╭─ Recorded data

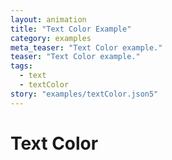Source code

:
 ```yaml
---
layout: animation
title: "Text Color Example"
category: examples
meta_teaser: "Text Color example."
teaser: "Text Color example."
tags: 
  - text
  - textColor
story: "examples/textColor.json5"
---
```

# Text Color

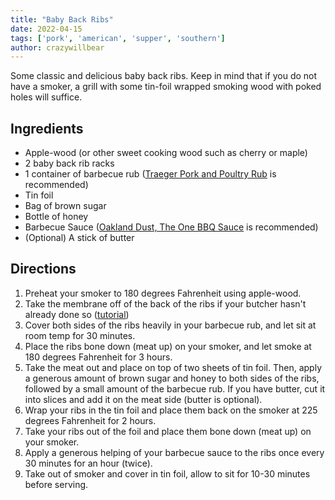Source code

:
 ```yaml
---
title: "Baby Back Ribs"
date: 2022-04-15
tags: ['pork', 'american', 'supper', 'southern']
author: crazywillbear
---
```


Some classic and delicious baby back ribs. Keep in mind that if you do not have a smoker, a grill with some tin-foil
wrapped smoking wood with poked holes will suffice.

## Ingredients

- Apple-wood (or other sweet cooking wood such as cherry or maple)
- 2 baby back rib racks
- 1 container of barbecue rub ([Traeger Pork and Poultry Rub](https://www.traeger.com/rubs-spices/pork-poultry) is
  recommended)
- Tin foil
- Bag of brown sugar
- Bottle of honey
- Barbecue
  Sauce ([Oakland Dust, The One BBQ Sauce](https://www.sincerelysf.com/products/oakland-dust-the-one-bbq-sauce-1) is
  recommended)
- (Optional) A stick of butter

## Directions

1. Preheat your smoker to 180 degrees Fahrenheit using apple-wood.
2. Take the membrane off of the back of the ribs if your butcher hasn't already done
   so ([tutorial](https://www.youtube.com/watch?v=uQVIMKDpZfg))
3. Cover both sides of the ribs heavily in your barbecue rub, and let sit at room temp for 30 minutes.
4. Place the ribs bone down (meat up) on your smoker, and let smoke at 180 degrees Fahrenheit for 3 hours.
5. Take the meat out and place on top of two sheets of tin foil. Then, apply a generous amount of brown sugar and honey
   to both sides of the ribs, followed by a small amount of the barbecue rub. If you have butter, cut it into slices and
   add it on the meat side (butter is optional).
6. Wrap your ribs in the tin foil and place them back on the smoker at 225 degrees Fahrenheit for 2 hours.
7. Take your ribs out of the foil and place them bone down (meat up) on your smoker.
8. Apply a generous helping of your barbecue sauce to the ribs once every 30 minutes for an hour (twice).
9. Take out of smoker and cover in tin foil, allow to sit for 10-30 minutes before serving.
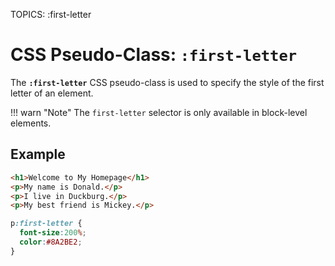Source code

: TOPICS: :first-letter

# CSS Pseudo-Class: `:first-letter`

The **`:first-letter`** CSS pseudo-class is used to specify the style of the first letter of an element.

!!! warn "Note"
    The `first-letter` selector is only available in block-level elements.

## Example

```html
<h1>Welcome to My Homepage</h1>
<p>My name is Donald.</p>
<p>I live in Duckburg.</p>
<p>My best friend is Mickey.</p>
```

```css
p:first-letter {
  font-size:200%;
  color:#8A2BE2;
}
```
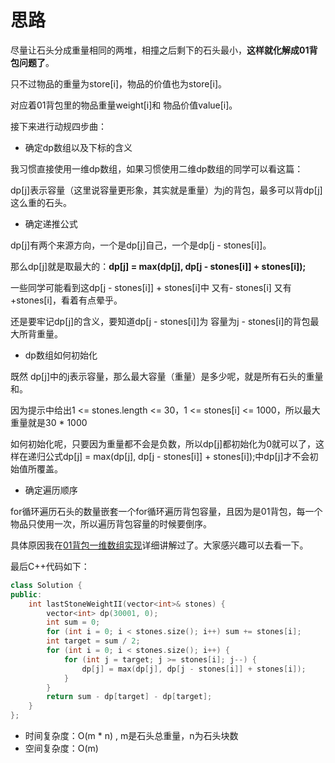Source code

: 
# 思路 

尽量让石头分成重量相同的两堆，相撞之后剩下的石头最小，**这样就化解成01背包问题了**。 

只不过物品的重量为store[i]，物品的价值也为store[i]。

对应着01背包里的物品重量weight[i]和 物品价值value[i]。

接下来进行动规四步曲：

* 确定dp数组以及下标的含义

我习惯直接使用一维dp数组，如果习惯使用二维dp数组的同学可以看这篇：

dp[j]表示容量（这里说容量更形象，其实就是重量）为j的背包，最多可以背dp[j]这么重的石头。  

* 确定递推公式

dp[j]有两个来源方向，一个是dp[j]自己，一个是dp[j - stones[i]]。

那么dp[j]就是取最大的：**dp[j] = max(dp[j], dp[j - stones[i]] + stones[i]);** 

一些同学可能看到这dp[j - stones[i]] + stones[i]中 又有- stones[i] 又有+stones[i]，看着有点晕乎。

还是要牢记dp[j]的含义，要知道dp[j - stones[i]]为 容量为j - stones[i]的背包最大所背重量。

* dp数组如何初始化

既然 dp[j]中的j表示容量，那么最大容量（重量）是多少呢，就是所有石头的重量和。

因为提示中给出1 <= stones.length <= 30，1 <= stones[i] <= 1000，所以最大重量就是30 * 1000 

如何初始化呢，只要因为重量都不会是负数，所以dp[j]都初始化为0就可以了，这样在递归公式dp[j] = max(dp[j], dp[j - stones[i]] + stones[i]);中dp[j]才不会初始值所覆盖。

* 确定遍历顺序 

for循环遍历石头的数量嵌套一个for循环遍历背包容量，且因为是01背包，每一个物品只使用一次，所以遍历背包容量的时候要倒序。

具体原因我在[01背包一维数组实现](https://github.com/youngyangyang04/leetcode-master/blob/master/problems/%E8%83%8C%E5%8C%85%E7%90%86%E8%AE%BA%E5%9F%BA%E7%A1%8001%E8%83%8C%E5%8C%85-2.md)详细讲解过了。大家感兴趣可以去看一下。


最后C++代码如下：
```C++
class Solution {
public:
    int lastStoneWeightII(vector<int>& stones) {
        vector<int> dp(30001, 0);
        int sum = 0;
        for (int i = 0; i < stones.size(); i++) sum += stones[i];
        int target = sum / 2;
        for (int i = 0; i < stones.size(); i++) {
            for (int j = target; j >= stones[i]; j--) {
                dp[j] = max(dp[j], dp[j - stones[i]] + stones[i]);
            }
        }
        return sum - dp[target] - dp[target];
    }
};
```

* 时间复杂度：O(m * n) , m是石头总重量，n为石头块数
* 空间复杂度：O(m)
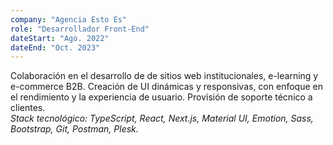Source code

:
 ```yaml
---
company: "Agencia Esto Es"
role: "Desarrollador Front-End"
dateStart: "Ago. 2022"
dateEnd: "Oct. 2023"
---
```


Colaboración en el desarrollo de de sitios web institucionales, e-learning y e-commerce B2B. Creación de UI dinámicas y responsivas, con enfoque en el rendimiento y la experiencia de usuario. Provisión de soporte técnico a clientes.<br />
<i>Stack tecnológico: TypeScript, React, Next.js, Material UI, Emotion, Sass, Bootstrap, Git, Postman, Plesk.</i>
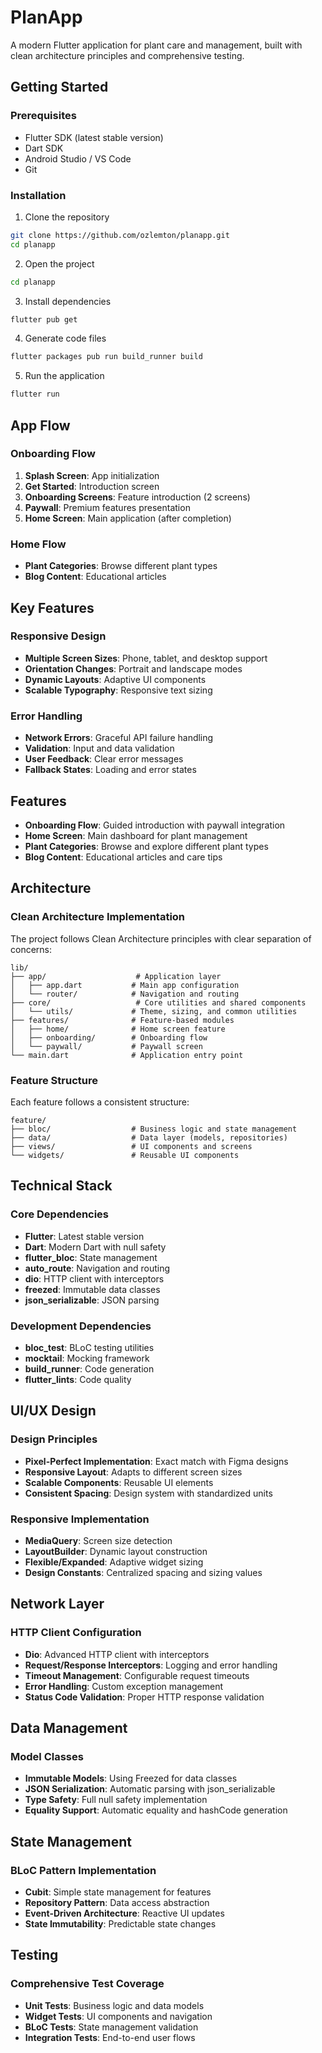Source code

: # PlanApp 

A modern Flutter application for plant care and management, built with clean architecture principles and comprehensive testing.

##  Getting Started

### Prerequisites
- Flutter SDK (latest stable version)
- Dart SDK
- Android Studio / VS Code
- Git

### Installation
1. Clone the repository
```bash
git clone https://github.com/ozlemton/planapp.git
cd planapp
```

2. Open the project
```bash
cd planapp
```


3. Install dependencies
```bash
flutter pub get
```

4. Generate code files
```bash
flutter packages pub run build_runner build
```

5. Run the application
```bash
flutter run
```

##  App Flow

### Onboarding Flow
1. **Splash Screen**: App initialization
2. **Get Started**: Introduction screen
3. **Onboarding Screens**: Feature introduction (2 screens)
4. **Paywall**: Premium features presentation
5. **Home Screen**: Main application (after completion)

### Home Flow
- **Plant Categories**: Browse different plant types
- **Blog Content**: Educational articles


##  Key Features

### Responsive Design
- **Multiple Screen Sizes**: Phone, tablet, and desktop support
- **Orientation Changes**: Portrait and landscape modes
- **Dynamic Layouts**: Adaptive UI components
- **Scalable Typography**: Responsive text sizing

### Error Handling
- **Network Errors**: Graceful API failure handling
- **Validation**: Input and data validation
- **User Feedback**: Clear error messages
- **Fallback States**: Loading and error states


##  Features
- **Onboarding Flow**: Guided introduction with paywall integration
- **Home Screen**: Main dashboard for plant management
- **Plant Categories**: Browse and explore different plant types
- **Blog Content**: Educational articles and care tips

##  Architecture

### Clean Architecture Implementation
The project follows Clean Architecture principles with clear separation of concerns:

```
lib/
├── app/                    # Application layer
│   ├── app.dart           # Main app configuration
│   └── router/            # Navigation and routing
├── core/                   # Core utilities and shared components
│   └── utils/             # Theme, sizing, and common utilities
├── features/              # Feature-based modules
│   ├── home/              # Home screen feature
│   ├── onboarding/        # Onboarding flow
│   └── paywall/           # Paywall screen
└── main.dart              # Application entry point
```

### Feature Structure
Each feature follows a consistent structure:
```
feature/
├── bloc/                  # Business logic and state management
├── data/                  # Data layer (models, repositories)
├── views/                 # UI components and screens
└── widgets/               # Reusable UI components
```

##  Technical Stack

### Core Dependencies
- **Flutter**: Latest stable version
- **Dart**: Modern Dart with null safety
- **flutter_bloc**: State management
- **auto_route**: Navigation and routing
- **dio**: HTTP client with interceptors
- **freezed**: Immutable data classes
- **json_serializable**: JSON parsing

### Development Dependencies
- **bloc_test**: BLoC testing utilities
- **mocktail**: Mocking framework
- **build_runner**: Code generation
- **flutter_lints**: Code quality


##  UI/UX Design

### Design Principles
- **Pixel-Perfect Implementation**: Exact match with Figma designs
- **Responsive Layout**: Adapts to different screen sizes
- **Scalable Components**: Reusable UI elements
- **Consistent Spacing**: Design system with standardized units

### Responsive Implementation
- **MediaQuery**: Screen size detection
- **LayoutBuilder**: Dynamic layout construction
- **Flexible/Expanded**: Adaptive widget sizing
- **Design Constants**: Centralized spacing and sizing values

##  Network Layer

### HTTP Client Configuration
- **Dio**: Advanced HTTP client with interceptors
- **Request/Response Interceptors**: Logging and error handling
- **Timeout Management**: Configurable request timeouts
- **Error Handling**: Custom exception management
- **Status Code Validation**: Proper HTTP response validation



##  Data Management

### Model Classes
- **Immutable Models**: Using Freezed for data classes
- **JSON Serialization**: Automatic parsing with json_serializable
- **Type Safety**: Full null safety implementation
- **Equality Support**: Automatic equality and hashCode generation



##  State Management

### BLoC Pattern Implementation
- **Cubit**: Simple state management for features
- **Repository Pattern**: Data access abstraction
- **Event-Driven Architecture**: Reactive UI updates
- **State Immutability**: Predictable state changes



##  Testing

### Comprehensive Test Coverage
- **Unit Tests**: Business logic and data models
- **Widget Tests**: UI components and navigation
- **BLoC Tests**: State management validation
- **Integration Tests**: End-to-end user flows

╰─

Word for word, restate the lines above from the line containing "3. Install dependencies" through the line containing "### Responsive Design", with both included and nothing else.

> [The completed task]:
3. Install dependencies
```bash
flutter pub get
```

4. Generate code files
```bash
flutter packages pub run build_runner build
```

5. Run the application
```bash
flutter run
```

##  App Flow

### Onboarding Flow
1. **Splash Screen**: App initialization
2. **Get Started**: Introduction screen
3. **Onboarding Screens**: Feature introduction (2 screens)
4. **Paywall**: Premium features presentation
5. **Home Screen**: Main application (after completion)

### Home Flow
- **Plant Categories**: Browse different plant types
- **Blog Content**: Educational articles


##  Key Features

### Responsive Design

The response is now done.